Después de su accidentado y discreto debut mundialista ante Islandia (con penal errado incluido con 1-1 en el marcador), eran muchos quienes aguardaban la mejor versión de Lionel Messi ante Croacia. Los que se aferraban a eso. En él estaban depositadas, a fin de cuentas, todas las esperanzas de supervivencia del combinado albiceleste en el certamen luego de su tropiezo inaugural. Pero lejos de obrar su reválida, el cometido del delantero del Barcelona ante la selección balcánica fue todavía más anodino e intrascendente. Aún más terrenal.
Y es que el 10 argentino fue un auténtico fantasma, una sombra de sí mismo, sobre el césped del Nizhny Novgorod Stadium. Fundido por el peso insoportable de la exigencia y la responsabilidad; mermado también -seguramente- por las manidas analogías con el voraz Cristiano (y con el legendario, casi místico Maradona, presente por cierto en el palco del recinto); y sin un socio en la cancha capaz de hablar el mismo idioma; Messi no fue, ni por asomo, el jugador que todo el país aguardaba en el momento clave de la fase de grupos. Fue, de hecho, mucho menos gravitante e incisivo que en el duelo ante los islandeses.

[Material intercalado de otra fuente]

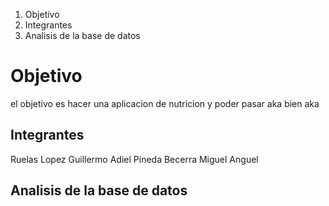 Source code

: 1. Objetivo
2. Integrantes
3. Analisis de la base de datos

# Objetivo
el objetivo es hacer una aplicacion de nutricion y poder pasar aka bien aka

## Integrantes
Ruelas Lopez Guillermo Adiel
Pineda Becerra Miguel Anguel

##  Analisis de la base de datos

Su estadística de remates al arco (cero) habla por sí misma. Clama al cielo. Chirría. Su indiferencia en el tramo final del encuentro, con ese deambular desganado y depresivo cuando más lo necesitaba su equipo, resulta igualmente representativo. Y su patada de impotencia a Vrsaljko, para completar la faena (que bien pudo haberle costado la tarjeta roja, de ser otra la coyuntura y otro su apellido), el reflejo de su pobre performance, el resumen más expresivo.
Porque Messi, ayer, en su enésima prueba de fuego con la albiceleste -tal vez una de las últimas- fue menos Messi que nunca. Y Argentina lo notó. También el jugador, que abandonó la cancha cabizbajo y taciturno sin hacer declaraciones, como el fantasma que había sido durante toda la noche.